◆ **REQUIREMENT**:
In your copy, reproduce the entries exactly as they are, minus the images.

═══ EXCERPTED RECORDS ═══

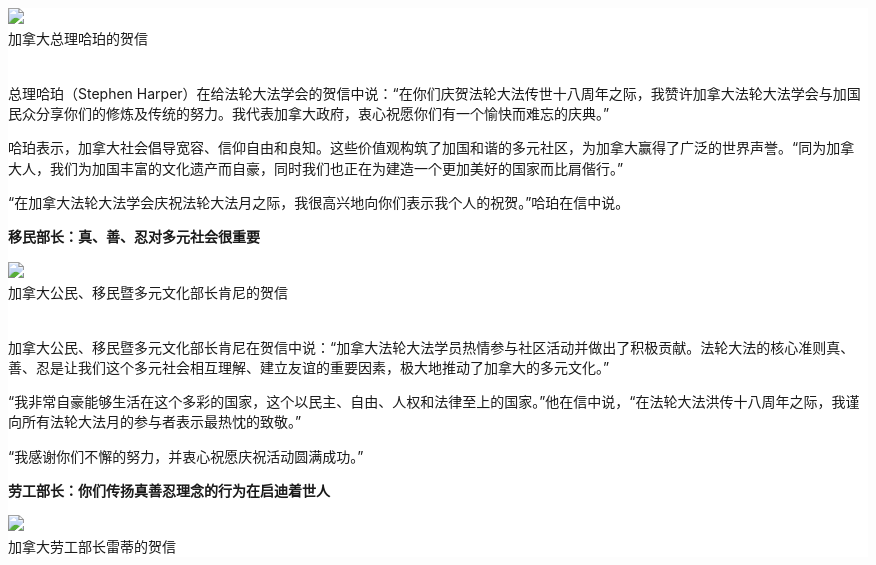    <ok href="http://big5.minghui.org/mh/article_images/2010-5-13-minghui-falun-gong-004355-1.jpg">
    <img src="http://big5.minghui.org/mh/article_images/2010-5-13-minghui-falun-gong-004355-1--ss.jpg"/>
   </ok>
   <br/>
   加拿大总理哈珀的贺信
  </p>
  <p>
   <br/>
   总理哈珀（Stephen Harper）在给法轮大法学会的贺信中说：“在你们庆贺法轮大法传世十八周年之际，我赞许加拿大法轮大法学会与加国民众分享你们的修炼及传统的努力。我代表加拿大政府，衷心祝愿你们有一个愉快而难忘的庆典。”
  </p>
  <p>
   哈珀表示，加拿大社会倡导宽容、信仰自由和良知。这些价值观构筑了加国和谐的多元社区，为加拿大赢得了广泛的世界声誉。“同为加拿大人，我们为加国丰富的文化遗产而自豪，同时我们也正在为建造一个更加美好的国家而比肩偕行。”
  </p>
  <p>
   “在加拿大法轮大法学会庆祝法轮大法月之际，我很高兴地向你们表示我个人的祝贺。”哈珀在信中说。
  </p>
  <p>
   <b>
    移民部长：真、善、忍对多元社会很重要
   </b>
  </p>
  <p>
   <center>
   </center>
  </p>
  <p>
   <ok href="http://big5.minghui.org/mh/article_images/2010-5-13-minghui-falun-gong-004355-2.jpg">
    <img src="http://big5.minghui.org/mh/article_images/2010-5-13-minghui-falun-gong-004355-2--ss.jpg"/>
   </ok>
   <br/>
   加拿大公民、移民暨多元文化部长肯尼的贺信
  </p>
  <p>
   <br/>
   加拿大公民、移民暨多元文化部长肯尼在贺信中说：“加拿大法轮大法学员热情参与社区活动并做出了积极贡献。法轮大法的核心准则真、善、忍是让我们这个多元社会相互理解、建立友谊的重要因素，极大地推动了加拿大的多元文化。”
  </p>
  <p>
   “我非常自豪能够生活在这个多彩的国家，这个以民主、自由、人权和法律至上的国家。”他在信中说，“在法轮大法洪传十八周年之际，我谨向所有法轮大法月的参与者表示最热忱的致敬。”
  </p>
  <p>
   “我感谢你们不懈的努力，并衷心祝愿庆祝活动圆满成功。”
  </p>
  <p>
   <b>
    劳工部长：你们传扬真善忍理念的行为在启迪着世人
   </b>
  </p>
  <p>
   <center>
   </center>
  </p>
  <p>
   <ok href="http://big5.minghui.org/mh/article_images/2010-5-13-minghui-falun-gong-004355-3.jpg">
    <img src="http://big5.minghui.org/mh/article_images/2010-5-13-minghui-falun-gong-004355-3--ss.jpg"/>
   </ok>
   <br/>
   加拿大劳工部长雷蒂的贺信
  </p>
  <p>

═══

◆ **SOLUTION FOR THIS EXERCISE**:
    <ok href="http://big5.minghui.org/mh/article_images/2010-5-13-minghui-falun-gong-004355-1.jpg">
    <img src="http://big5.minghui.org/mh/article_images/2010-5-13-minghui-falun-gong-004355-1--ss.jpg"/>
   </ok>
   <br/>
   加拿大总理哈珀的贺信
  </p>
  <p>
   <br/>
   总理哈珀（Stephen Harper）在给法轮大法学会的贺信中说：“在你们庆贺法轮大法传世十八周年之际，我赞许加拿大法轮大法学会与加国民众分享你们的修炼及传统的努力。我代表加拿大政府，衷心祝愿你们有一个愉快而难忘的庆典。”
  </p>
  <p>
   哈珀表示，加拿大社会倡导宽容、信仰自由和良知。这些价值观构筑了加国和谐的多元社区，为加拿大赢得了广泛的世界声誉。“同为加拿大人，我们为加国丰富的文化遗产而自豪，同时我们也正在为建造一个更加美好的国家而比肩偕行。”
  </p>
  <p>
   “在加拿大法轮大法学会庆祝法轮大法月之际，我很高兴地向你们表示我个人的祝贺。”哈珀在信中说。
  </p>
  <p>
   <b>
    移民部长：真、善、忍对多元社会很重要
   </b>
  </p>
  <p>
   <center>
   </center>
  </p>
  <p>
   <ok href="http://big5.minghui.org/mh/article_images/2010-5-13-minghui-falun-gong-004355-2.jpg">
    <img src="http://big5.minghui.org/mh/article_images/2010-5-13-minghui-falun-gong-004355-2--ss.jpg"/>
   </ok>
   <br/>
   加拿大公民、移民暨多元文化部长肯尼的贺信
  </p>
  <p>
   <br/>
   加拿大公民、移民暨多元文化部长肯尼在贺信中说：“加拿大法轮大法学员热情参与社区活动并做出了积极贡献。法轮大法的核心准则真、善、忍是让我们这个多元社会相互理解、建立友谊的重要因素，极大地推动了加拿大的多元文化。”
  </p>
  <p>
   “我非常自豪能够生活在这个多彩的国家，这个以民主、自由、人权和法律至上的国家。”他在信中说，“在法轮大法洪传十八周年之际，我谨向所有法轮大法月的参与者表示最热忱的致敬。”
  </p>
  <p>
   “我感谢你们不懈的努力，并衷心祝愿庆祝活动圆满成功。”
  </p>
  <p>
   <b>
    劳工部长：你们传扬真善忍理念的行为在启迪着世人
   </b>
  </p>
  <p>
   <center>
   </center>
  </p>
  <p>
   <ok href="http://big5.minghui.org/mh/article_images/2010-5-13-minghui-falun-gong-004355-3.jpg">
    <img src="http://big5.minghui.org/mh/article_images/2010-5-13-minghui-falun-gong-004355-3--ss.jpg"/>
   </ok>
   <br/>
   加拿大劳工部长雷蒂的贺信
  </p>
  <p>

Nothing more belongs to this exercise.